__Exercise details__. Give the number of lines in the records that include the word "Prestador", and nothing besides.

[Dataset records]

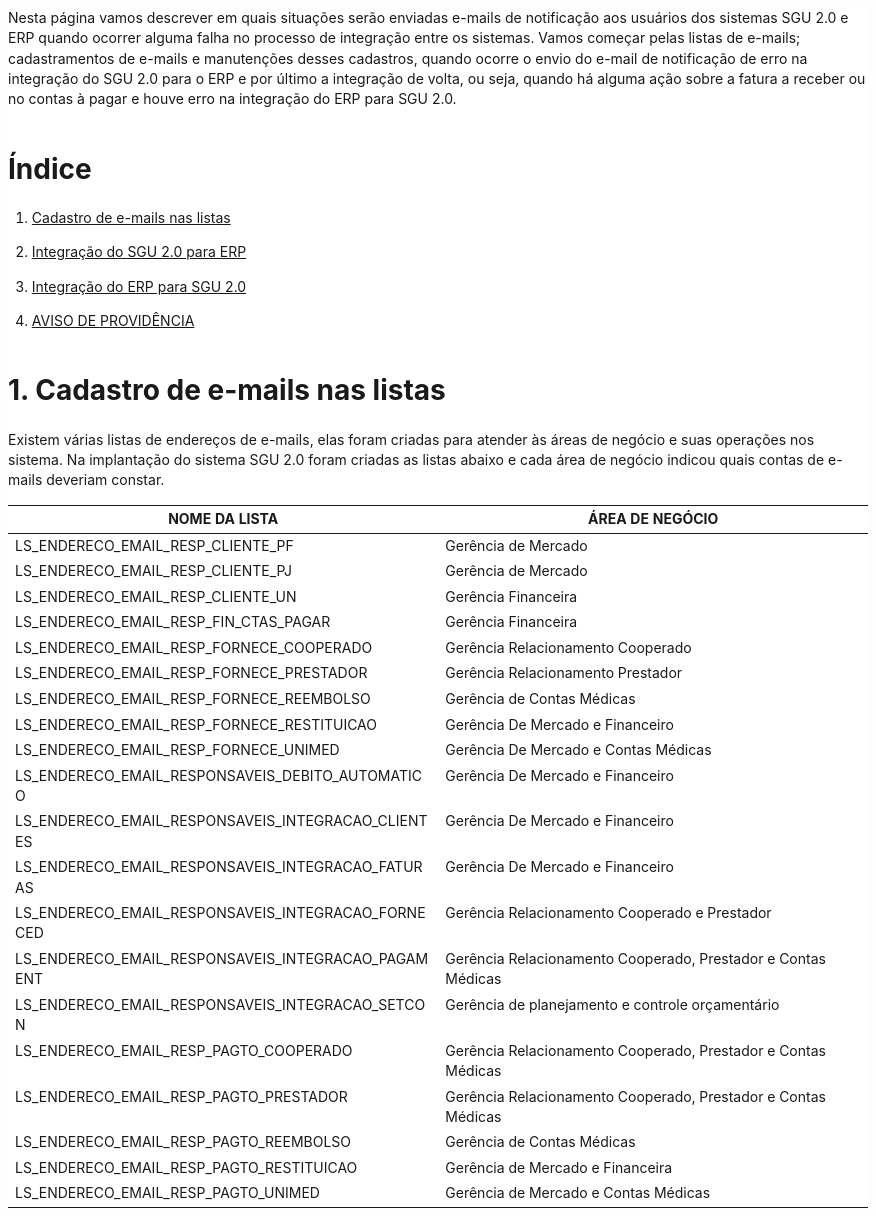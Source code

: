 Nesta página vamos descrever em quais situações serão enviadas e-mails de notificação aos usuários dos sistemas SGU 2.0 e ERP quando ocorrer alguma falha no processo de integração entre os sistemas. Vamos começar pelas listas de e-mails; cadastramentos de e-mails e manutenções desses cadastros, quando ocorre o envio do e-mail de notificação de erro na integração do SGU 2.0 para o ERP e por último a integração de volta, ou seja, quando há alguma ação sobre a fatura a receber ou no contas à pagar e houve erro na integração do ERP para SGU 2.0.

# Índice

1.  [Cadastro de e-mails nas listas](https://labs.unimedgoiania.coop.br/ti/setsis/desenvolvimento/protheus/protheus-unimed/-/wikis/EmailErroIntgra#1-cadastro-de-e-mails-nas-listas)

2.  [Integração do SGU 2.0 para ERP](https://labs.unimedgoiania.coop.br/ti/setsis/desenvolvimento/protheus/protheus-unimed/-/wikis/EmailErroIntgra#2-integra%C3%A7%C3%A3o-do-sgu-20-para-erp)  

3.  [Integração do ERP para SGU 2.0](https://labs.unimedgoiania.coop.br/ti/setsis/desenvolvimento/protheus/protheus-unimed/-/wikis/EmailErroIntgra#3-integra%C3%A7%C3%A3o-do-erp-para-sgu-20)  

4.  [AVISO DE PROVIDÊNCIA](https://labs.unimedgoiania.coop.br/ti/setsis/desenvolvimento/protheus/protheus-unimed/-/wikis/EmailErroIntgra#4-aviso-de-providencia)


# 1. Cadastro de e-mails nas listas

Existem várias listas de endereços de e-mails, elas foram criadas para atender às áreas de negócio e suas operações nos sistema. Na implantação do sistema SGU 2.0 foram criadas as listas abaixo e cada área de negócio indicou quais contas de e-mails deveriam constar.

| NOME DA LISTA                                      | ÁREA DE NEGÓCIO 				                                      |
| -------------------------------------------------- | ------------------------------------------------------------------ |
| LS_ENDERECO_EMAIL_RESP_CLIENTE_PF                  | Gerência de Mercado												  |
| LS_ENDERECO_EMAIL_RESP_CLIENTE_PJ                  | Gerência de Mercado												  |
| LS_ENDERECO_EMAIL_RESP_CLIENTE_UN                  | Gerência Financeira												  |
| LS_ENDERECO_EMAIL_RESP_FIN_CTAS_PAGAR              | Gerência Financeira												  |
| LS_ENDERECO_EMAIL_RESP_FORNECE_COOPERADO           | Gerência Relacionamento Cooperado								  |  
| LS_ENDERECO_EMAIL_RESP_FORNECE_PRESTADOR           | Gerência Relacionamento Prestador								  |
| LS_ENDERECO_EMAIL_RESP_FORNECE_REEMBOLSO           | Gerência de Contas Médicas										  |
| LS_ENDERECO_EMAIL_RESP_FORNECE_RESTITUICAO         | Gerência De Mercado e Financeiro									  |
| LS_ENDERECO_EMAIL_RESP_FORNECE_UNIMED              | Gerência De Mercado e Contas Médicas								  |
| LS_ENDERECO_EMAIL_RESPONSAVEIS_DEBITO_AUTOMATICO   | Gerência De Mercado e Financeiro									  |
| LS_ENDERECO_EMAIL_RESPONSAVEIS_INTEGRACAO_CLIENTES | Gerência De Mercado e Financeiro									  |
| LS_ENDERECO_EMAIL_RESPONSAVEIS_INTEGRACAO_FATURAS  | Gerência De Mercado e Financeiro									  |
| LS_ENDERECO_EMAIL_RESPONSAVEIS_INTEGRACAO_FORNECED | Gerência Relacionamento Cooperado e Prestador					  |
| LS_ENDERECO_EMAIL_RESPONSAVEIS_INTEGRACAO_PAGAMENT | Gerência Relacionamento Cooperado, Prestador e Contas Médicas	  |
| LS_ENDERECO_EMAIL_RESPONSAVEIS_INTEGRACAO_SETCON   | Gerência de planejamento e controle orçamentário					  |
| LS_ENDERECO_EMAIL_RESP_PAGTO_COOPERADO             | Gerência Relacionamento Cooperado, Prestador e Contas Médicas	  |
| LS_ENDERECO_EMAIL_RESP_PAGTO_PRESTADOR             | Gerência Relacionamento Cooperado, Prestador e Contas Médicas	  |
| LS_ENDERECO_EMAIL_RESP_PAGTO_REEMBOLSO             | Gerência de Contas Médicas										  |
| LS_ENDERECO_EMAIL_RESP_PAGTO_RESTITUICAO           | Gerência de Mercado e Financeira									  |
| LS_ENDERECO_EMAIL_RESP_PAGTO_UNIMED                | Gerência de Mercado e Contas Médicas								  |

__Solution to the problem__. 5